Practice Group Associate

[email protected]



Juan focuses his practice on US immigration and nationality law, with an emphasis on business immigration. He counsels employers, entrepreneurs, and business professionals in the information technology, life sciences, and financial services sectors, including Fintech and private equity, and a variety of other industries.

Throughout law school, Juan worked as an immigration legal assistant at Mintz. Here, he gained extensive experience helping clients navigate and challenge the bureaucratic procedures of the US Department of Homeland Security (DHS), Department of State (DOS), and Department of Labor (DOL), aiming to keep top-notch international talent in the United States. Juan has helped secure temporary work visas in a range of nonimmigrant classifications, including E, H, I, J, L, O, P, and TN. In addition, he has experience with the employment-based green card process, including the permanent labor certification (PERM) process; National Interest Waiver requests (NIW); immigrant petitions for multinational managers and executives, as well as individuals of extraordinary ability (EB-1); and the Adjustment of Status process. He has also prepared replies to complex requests for evidence, including those arising from M&A activity and corporate reorganizations.

In addition to business immigration matters, Juan has handled individual immigration cases and frequently collaborated on the firm’s pro bono efforts.
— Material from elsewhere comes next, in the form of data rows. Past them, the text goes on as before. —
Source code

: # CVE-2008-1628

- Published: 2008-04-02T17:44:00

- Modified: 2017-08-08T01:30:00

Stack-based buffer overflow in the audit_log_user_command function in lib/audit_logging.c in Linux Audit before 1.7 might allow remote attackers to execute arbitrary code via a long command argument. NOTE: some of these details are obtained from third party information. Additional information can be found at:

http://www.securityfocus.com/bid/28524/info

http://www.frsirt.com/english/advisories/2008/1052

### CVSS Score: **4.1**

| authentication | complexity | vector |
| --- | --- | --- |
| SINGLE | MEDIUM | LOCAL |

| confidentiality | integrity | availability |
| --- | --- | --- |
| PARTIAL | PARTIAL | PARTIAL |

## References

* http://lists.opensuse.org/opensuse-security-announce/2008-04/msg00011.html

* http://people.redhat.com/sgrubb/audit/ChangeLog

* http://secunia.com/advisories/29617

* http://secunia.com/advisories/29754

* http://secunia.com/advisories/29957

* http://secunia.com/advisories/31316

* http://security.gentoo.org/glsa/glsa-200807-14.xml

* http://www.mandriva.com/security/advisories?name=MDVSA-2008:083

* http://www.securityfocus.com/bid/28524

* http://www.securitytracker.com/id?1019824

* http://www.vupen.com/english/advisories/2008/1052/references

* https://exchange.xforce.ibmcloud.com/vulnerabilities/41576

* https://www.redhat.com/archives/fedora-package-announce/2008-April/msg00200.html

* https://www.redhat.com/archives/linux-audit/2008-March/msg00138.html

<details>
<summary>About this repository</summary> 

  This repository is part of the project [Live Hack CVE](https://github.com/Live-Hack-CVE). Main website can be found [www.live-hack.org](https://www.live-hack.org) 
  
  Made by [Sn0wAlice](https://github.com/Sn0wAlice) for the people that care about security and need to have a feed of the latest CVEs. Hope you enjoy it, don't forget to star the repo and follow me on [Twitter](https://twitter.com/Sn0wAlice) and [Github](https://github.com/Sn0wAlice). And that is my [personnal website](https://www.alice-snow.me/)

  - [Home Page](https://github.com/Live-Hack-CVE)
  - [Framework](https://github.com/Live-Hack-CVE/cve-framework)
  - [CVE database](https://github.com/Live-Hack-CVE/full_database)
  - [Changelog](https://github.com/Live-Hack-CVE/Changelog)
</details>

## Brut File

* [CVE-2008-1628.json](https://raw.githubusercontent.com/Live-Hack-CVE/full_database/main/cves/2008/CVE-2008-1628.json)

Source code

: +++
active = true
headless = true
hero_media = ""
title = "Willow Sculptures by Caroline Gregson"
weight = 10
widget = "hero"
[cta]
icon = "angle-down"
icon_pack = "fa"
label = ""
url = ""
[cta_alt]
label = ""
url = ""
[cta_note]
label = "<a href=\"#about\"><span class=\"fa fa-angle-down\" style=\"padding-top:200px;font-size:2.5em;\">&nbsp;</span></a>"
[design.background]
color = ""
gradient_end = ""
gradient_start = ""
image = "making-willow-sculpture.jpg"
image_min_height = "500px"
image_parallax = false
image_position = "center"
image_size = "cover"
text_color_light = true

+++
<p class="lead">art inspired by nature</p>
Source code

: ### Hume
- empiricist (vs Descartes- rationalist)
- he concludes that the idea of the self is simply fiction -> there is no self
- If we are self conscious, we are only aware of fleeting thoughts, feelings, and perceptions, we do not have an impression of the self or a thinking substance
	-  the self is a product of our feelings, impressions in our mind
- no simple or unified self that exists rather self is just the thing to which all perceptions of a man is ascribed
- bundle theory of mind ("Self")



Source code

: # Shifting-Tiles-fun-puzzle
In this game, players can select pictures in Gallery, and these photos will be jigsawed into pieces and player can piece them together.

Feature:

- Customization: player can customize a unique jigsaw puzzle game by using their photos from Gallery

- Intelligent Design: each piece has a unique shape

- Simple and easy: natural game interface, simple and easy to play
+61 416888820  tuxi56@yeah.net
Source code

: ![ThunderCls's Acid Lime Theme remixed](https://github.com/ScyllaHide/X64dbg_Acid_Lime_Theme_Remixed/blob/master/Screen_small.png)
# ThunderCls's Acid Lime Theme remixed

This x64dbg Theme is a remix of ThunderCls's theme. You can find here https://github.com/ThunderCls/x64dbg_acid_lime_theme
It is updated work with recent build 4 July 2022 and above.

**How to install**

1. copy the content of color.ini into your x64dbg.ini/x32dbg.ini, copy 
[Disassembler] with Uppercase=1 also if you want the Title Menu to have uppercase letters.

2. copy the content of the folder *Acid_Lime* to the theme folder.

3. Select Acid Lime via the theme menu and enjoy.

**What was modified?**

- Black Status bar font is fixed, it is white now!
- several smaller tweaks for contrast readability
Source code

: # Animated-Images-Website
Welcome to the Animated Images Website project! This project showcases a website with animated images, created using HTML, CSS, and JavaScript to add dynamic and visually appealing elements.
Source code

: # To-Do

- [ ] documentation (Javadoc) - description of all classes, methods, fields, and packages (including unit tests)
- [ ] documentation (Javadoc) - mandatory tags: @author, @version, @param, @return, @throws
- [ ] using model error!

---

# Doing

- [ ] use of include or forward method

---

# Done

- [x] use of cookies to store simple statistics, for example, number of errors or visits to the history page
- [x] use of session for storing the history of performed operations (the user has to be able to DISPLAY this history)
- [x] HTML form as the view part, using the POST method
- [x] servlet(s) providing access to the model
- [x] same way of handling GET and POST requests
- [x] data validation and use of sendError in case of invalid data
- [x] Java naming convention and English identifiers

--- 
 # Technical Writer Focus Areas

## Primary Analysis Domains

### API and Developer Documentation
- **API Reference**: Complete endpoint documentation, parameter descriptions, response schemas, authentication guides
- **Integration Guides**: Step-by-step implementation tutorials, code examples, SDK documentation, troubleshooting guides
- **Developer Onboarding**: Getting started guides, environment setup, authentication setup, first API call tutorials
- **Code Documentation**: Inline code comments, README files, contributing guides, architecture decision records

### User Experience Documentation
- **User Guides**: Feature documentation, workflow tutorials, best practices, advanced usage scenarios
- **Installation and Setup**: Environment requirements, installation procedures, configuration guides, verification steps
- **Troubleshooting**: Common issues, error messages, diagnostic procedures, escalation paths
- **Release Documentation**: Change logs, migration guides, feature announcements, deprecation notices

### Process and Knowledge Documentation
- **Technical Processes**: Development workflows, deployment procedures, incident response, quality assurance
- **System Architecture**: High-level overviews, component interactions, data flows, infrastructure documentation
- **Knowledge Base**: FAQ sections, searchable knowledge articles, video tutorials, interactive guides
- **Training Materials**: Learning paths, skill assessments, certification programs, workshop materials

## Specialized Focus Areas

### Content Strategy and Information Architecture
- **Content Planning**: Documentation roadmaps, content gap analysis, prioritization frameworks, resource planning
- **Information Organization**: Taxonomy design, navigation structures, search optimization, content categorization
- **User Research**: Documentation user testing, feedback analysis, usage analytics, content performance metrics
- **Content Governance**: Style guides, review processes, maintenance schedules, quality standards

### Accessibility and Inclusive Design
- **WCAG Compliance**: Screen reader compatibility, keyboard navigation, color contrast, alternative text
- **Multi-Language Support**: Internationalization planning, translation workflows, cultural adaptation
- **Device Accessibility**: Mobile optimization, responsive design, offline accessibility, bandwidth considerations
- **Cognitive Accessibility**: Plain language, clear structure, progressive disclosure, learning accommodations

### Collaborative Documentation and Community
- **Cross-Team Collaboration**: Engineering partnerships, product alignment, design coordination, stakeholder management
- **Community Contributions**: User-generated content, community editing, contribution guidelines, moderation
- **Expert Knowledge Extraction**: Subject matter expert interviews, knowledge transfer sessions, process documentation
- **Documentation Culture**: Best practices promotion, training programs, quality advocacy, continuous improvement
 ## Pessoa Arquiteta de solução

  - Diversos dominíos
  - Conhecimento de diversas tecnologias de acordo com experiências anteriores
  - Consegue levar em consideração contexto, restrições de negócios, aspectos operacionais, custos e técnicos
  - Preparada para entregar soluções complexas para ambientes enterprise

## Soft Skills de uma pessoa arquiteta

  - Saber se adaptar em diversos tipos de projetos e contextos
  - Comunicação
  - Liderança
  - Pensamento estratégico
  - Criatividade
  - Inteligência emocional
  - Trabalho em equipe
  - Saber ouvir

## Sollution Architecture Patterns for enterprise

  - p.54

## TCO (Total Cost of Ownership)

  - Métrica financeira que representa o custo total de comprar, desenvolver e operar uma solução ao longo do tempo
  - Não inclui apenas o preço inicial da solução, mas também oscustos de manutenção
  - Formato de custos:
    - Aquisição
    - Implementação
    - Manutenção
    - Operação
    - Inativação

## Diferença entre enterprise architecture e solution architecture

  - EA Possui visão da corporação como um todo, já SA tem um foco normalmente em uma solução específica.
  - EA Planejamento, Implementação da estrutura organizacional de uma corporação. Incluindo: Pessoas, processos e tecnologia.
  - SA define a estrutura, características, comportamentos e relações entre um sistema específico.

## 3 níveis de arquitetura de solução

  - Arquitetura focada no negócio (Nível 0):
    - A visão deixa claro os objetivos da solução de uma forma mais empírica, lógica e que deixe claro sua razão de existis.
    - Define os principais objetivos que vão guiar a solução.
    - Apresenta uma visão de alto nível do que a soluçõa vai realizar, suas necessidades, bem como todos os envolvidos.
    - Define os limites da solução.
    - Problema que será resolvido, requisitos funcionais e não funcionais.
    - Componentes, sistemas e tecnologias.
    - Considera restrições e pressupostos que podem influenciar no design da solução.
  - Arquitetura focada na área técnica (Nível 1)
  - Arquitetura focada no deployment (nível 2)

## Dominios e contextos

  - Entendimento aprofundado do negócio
He has been involved with I-130 petitions for the relatives of US citizens and residents; briefs and motions filed with the Administrative Appeals Office (AAO), as well as the Department of Justice’s Executive Office for Immigration Review (EOIR); immigration-related litigation, including motions seeking injunctive relief in federal court; and requests for Temporary Protected Status (TPS), Deferred Action for Childhood Arrivals (DACA), Deferred Action, Satisfactory Departure, Asylum, and Special Immigrant Juvenile (SIJ) classification.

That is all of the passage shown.